Dos historias:
Corre el año 1602 cuando Kepler por fin tiene acceso a los datos de las observaciones del genial Tycho Brahe. Kepler, como excelente matemático y amante de la geometría no puede comprender lo que sucede. Las formas geométricas simples, las que cualquier Dios racional hubiera utilizado para diseñar el Universo, no encajan con la observación. Los planetas no siguen órbitas circulares, sino elípticas. Dios hace cosas extrañas.
Cuando en 1937 se descubrió el muón, el físico Isidor Rabi quedó perplejo: ¿Qué sentido tiene que exista esa partícula? El muón es exactamente igual que el electrón sólo que es 206,8 mayor y extremadamente inestable: su vida rara vez llega a los dos microsegundos. ¿Para qué vale que exista algo así? ¿Cambiaría algo el mundo si no existieran muones? No podía ser, Dios hace cosas extrañas.

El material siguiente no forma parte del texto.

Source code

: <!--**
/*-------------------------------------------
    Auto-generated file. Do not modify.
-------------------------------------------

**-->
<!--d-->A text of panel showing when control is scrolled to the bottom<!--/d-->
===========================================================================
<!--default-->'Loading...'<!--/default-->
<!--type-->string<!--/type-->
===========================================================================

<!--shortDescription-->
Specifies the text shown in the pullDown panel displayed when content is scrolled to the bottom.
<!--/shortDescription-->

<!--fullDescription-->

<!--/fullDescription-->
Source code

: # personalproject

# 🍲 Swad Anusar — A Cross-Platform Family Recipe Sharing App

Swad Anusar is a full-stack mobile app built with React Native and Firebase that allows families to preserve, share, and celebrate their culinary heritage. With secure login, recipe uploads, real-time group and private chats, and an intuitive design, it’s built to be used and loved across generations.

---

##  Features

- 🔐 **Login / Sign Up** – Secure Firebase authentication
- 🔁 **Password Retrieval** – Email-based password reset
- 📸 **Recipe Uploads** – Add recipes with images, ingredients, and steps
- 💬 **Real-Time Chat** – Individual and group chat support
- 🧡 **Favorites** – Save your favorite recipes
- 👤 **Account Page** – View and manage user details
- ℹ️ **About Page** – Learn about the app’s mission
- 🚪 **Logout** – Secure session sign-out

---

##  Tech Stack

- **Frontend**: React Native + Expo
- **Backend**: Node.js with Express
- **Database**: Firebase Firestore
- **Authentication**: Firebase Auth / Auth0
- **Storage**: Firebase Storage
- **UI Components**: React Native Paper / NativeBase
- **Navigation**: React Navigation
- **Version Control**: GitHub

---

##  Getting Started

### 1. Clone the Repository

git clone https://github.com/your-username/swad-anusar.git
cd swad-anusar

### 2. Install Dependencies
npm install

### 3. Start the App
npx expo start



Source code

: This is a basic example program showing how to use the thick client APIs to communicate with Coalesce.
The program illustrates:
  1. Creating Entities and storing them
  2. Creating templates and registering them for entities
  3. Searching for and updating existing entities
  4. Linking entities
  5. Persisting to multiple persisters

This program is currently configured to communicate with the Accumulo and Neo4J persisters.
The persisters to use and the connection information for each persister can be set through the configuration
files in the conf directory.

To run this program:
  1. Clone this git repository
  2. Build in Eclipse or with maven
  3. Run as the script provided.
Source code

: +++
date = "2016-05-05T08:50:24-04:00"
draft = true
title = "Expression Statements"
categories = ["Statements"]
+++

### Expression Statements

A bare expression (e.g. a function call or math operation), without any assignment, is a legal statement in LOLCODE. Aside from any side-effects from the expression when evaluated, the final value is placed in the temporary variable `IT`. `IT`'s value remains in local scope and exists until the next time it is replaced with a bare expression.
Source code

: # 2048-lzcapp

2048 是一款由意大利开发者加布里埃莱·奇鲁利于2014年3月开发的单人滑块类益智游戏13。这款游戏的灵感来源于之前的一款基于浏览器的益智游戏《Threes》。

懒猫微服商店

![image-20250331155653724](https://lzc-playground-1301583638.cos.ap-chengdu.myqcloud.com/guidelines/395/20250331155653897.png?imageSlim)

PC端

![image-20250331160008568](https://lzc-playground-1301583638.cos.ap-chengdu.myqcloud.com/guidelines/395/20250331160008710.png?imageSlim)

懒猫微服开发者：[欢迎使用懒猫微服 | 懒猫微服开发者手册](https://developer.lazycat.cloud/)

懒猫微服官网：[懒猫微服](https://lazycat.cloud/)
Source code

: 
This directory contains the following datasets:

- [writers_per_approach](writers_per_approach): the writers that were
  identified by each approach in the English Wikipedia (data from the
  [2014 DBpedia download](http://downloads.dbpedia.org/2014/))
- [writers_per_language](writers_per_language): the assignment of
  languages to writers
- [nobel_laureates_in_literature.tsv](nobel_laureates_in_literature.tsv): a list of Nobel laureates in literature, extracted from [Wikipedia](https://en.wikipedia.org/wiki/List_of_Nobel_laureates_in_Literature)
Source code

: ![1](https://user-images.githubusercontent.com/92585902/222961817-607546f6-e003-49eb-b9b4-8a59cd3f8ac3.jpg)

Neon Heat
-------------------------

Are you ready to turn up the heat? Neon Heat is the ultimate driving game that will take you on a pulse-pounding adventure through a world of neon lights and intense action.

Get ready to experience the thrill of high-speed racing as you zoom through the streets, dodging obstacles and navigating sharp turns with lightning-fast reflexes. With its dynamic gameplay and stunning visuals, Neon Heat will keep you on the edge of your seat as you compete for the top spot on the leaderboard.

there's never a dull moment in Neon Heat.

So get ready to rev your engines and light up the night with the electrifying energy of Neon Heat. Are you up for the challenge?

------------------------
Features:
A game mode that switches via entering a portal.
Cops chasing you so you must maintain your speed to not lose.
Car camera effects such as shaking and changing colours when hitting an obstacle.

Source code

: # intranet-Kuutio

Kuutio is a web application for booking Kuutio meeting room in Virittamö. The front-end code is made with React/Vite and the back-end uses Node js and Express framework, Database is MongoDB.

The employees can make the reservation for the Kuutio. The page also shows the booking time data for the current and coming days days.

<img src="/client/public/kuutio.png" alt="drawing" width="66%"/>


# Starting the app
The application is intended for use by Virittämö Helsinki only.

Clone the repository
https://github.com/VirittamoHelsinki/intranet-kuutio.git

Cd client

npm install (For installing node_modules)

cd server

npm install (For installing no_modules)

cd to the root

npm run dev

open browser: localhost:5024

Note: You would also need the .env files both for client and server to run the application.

La elegancia es un valor muy apreciado por los matemáticos. Se pretenden demostraciones que utilicen el menor número de elementos relacionados de la forma más sencilla posible. Es común que el profesor de matemáticas diga: «la solución está bien pero es poco elegante» invitando a que su alumno a que vuelva a hacerlo todo de nuevo. Por eso cuando Kepler o Rabi se encontraron con una realidad que no respondía a dicha elegancia no cabía en sus mentes que eso pudiera ser así. Es más, su conducta no fue confiar en su descubrimiento confirmado empíricamente sino sospechar de que algo estaba mal, dudando de sus cálculos y procedimientos.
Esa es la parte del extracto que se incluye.